TALLAHASSEE — Responding to the absence of effective oversight of the state-funded Florida Coalition Against Domestic Violence, Gov. Ron DeSantis on Thursday issued an executive order that requires all state agencies to review any new single-source contracts that are given protected status in state statute.
The action is likely to affect less than a dozen private agencies but could reach other social services providers that administer state and federal funds. Among them are the privately-run nonprofits such as community-based care providers that offer child welfare services to local communities; early learning coalitions that monitor Florida’s pre-kindergarten program; PRIDE Enterprises, which trains inmates and sells products; the Able Trust, which serves the disabled; and the Schools of Hope, charter schools created to serve students in low-performing district schools.

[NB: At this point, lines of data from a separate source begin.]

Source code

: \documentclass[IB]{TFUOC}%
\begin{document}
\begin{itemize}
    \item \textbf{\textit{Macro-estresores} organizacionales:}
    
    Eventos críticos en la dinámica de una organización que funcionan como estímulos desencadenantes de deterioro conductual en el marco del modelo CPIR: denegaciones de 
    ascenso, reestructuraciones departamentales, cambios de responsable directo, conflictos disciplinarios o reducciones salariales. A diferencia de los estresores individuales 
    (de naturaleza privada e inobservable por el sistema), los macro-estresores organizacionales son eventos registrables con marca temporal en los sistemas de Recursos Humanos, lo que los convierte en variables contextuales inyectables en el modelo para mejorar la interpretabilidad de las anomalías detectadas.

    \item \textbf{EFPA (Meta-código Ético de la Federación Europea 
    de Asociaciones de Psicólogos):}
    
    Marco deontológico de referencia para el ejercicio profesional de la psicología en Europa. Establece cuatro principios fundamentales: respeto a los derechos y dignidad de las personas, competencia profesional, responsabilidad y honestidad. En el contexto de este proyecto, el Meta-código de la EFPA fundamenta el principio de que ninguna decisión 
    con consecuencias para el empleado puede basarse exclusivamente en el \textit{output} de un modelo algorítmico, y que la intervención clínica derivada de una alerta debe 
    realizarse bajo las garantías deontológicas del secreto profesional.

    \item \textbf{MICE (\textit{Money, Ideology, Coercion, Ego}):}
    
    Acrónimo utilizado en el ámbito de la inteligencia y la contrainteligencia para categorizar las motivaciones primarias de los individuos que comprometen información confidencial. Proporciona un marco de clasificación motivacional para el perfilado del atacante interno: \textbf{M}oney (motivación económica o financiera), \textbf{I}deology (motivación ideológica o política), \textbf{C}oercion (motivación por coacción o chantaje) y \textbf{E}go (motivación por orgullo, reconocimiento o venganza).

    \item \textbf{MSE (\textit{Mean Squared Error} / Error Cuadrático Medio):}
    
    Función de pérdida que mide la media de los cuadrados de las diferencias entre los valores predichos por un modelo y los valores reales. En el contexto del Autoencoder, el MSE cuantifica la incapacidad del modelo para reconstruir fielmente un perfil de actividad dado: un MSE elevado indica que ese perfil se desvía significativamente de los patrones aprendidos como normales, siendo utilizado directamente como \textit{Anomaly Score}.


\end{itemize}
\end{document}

The governor’s announcement was prompted by what he said were revelations that the Florida Coalition Against Domestic Violence used state and federal funds “to subsidize exorbitant executive leadership team compensation payouts.”
The coalition serves as the clearinghouse for all state and federal domestic violence funds and, documents show, it compensated its long-time chief executive officer Tiffany Carr more than $7.5 million over three years, despite being monitored by the Department of Children and Families.

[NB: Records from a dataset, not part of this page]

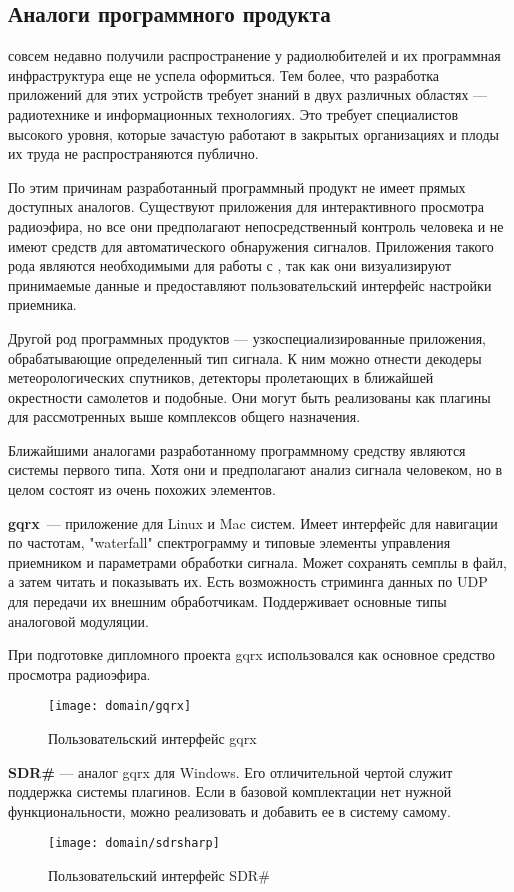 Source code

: \subsection{Аналоги программного продукта}

\SDR совсем недавно получили распространение у радиолюбителей и их программная инфраструктура еще не успела оформиться. \cite{sdr_reddit} Тем более, что разработка приложений для этих устройств требует знаний в двух различных областях --- радиотехнике и информационных технологиях. Это требует специалистов высокого уровня, которые зачастую работают в закрытых организациях и плоды их труда не распространяются публично.

По этим причинам разработанный программный продукт не имеет прямых доступных аналогов. Существуют приложения для интерактивного просмотра радиоэфира, но все они предполагают непосредственный контроль человека и не имеют средств для автоматического обнаружения сигналов. Приложения такого рода являются необходимыми для работы с \SDR, так как они визуализируют принимаемые данные и предоставляют пользовательский интерфейс настройки приемника.

Другой род программных продуктов --- узкоспециализированные приложения, обрабатывающие определенный тип сигнала. К ним можно отнести декодеры метеорологических спутников, детекторы пролетающих в ближайшей окрестности самолетов и подобные. Они могут быть реализованы как плагины для рассмотренных выше комплексов общего назначения.

Ближайшими аналогами разработанному программному средству являются системы первого типа. Хотя они и предполагают анализ сигнала человеком, но в целом состоят из очень похожих элементов.

\textbf{gqrx}\ --- приложение для Linux и Mac систем. Имеет интерфейс для навигации по частотам, "waterfall" спектрограмму и типовые элементы управления приемником и параметрами обработки сигнала. Может сохранять семплы в файл, а затем читать и показывать их. Есть возможность стриминга данных по UDP для передачи их внешним обработчикам. Поддерживает основные типы аналоговой модуляции.

При подготовке дипломного проекта gqrx использовался как основное средство просмотра радиоэфира.

\begin{figure}[h]
  \centering
  \texttt{[image: domain/gqrx]}
  \caption{Пользовательский интерфейс gqrx}
  \label{fig:domain:gqrx}
\end{figure}

\textbf{SDR\#} --- аналог gqrx для Windows. Его отличительной чертой служит поддержка системы плагинов. Если в базовой комплектации нет нужной функциональности, можно реализовать и добавить ее в систему самому.

\begin{figure}[h]
  \centering
  \texttt{[image: domain/sdrsharp]}
  \caption{Пользовательский интерфейс SDR\#}
  \label{fig:domain:sdrsharp}
\end{figure}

DeSantis is giving state agencies 45 days to identify all sole-source contracts with private agencies and all agencies that receive more than 50% of their funds from state and federal sources. He wants them to review their IRS 990 forms, and if the salary exceeds the limits allowed in state and federal law, the agencies will be investigated by his chief inspector general.

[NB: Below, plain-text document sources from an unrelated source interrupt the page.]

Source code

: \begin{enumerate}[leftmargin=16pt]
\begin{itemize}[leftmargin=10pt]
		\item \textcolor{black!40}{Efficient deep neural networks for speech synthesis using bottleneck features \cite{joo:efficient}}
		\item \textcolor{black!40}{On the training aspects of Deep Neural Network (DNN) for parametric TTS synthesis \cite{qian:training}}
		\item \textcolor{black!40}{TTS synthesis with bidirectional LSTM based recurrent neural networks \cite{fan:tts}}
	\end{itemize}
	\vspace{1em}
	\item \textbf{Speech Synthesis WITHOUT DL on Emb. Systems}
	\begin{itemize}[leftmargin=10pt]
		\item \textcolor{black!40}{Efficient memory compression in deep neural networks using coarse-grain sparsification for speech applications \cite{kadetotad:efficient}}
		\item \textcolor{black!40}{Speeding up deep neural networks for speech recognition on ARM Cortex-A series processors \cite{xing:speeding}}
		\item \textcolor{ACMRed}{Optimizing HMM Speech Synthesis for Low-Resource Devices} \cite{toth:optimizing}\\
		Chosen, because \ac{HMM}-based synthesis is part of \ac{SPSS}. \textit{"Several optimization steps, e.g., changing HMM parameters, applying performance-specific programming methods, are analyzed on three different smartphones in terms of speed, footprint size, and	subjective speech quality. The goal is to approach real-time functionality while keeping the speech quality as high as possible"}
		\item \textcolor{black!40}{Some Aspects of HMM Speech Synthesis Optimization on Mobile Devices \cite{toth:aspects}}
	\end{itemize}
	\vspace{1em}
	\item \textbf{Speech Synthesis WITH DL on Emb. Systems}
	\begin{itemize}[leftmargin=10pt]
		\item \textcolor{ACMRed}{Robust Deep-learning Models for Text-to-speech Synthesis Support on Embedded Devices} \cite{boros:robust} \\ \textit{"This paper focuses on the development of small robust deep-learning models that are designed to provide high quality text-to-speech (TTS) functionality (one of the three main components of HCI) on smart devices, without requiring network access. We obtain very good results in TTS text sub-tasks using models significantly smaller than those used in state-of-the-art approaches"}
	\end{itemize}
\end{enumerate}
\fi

DeSantis also wants state agencies to make sure the nonprofit organizations are properly audited and is demanding they start requiring a list of all “bonuses, cashed-in leave, cash equivalents, severance pay, retirement benefits, deferred compensation, real-property gifts, and any other payout.”
On Thursday, the Florida House unanimously passed HB 1087 by Miami Republican Rep. Juan Alfonso Fernandez-Barquin which would sever the special relationship the Florida Coalition Against Domestic Violence has as the sole-contractor for domestic violence funds.
Fernandez-Barquin said the mismanagement of funds at the coalition “shocks the conscience.”
“This issue has kept me up at night,” he said. “It’s not our money. It’s the state money given to us and entrusted to us by taxpayers.”
The fast-moving measure is expected to be approved by the Senate and sent to the governor for his signature as early as next week. It will take effect immediately and authorize the Department of Children and Families to take over responsibilities of the Florida Coalition Against Domestic Violence for the remainder of this budget year.
The agency manages about $52 million in state and federal government funds to 42 domestic violence centers that serve emergency shelters for victims of domestic abuse.
After years of failing to scrutinize the budget of the Florida Coalition Against Domestic Violence, approving two budgets after the Miami Herald first reported in 2018 that Carr’s salary exceeded $761,000, lawmakers are now eager to crack down.
The House has subpoenaed current and former members of the Florida Coalition Against Domestic Violence board of directors and Carr’s two top deputies are expected to be deposed under oath on Monday. Current and former board members, who approved her compensation, will be interviewed by the House Committee on Public Integrity and Ethics on Monday afternoon.
Carr is also being subpoenaed, but because she does not live in Florida she has been hard for House lawyers to serve with legal documents.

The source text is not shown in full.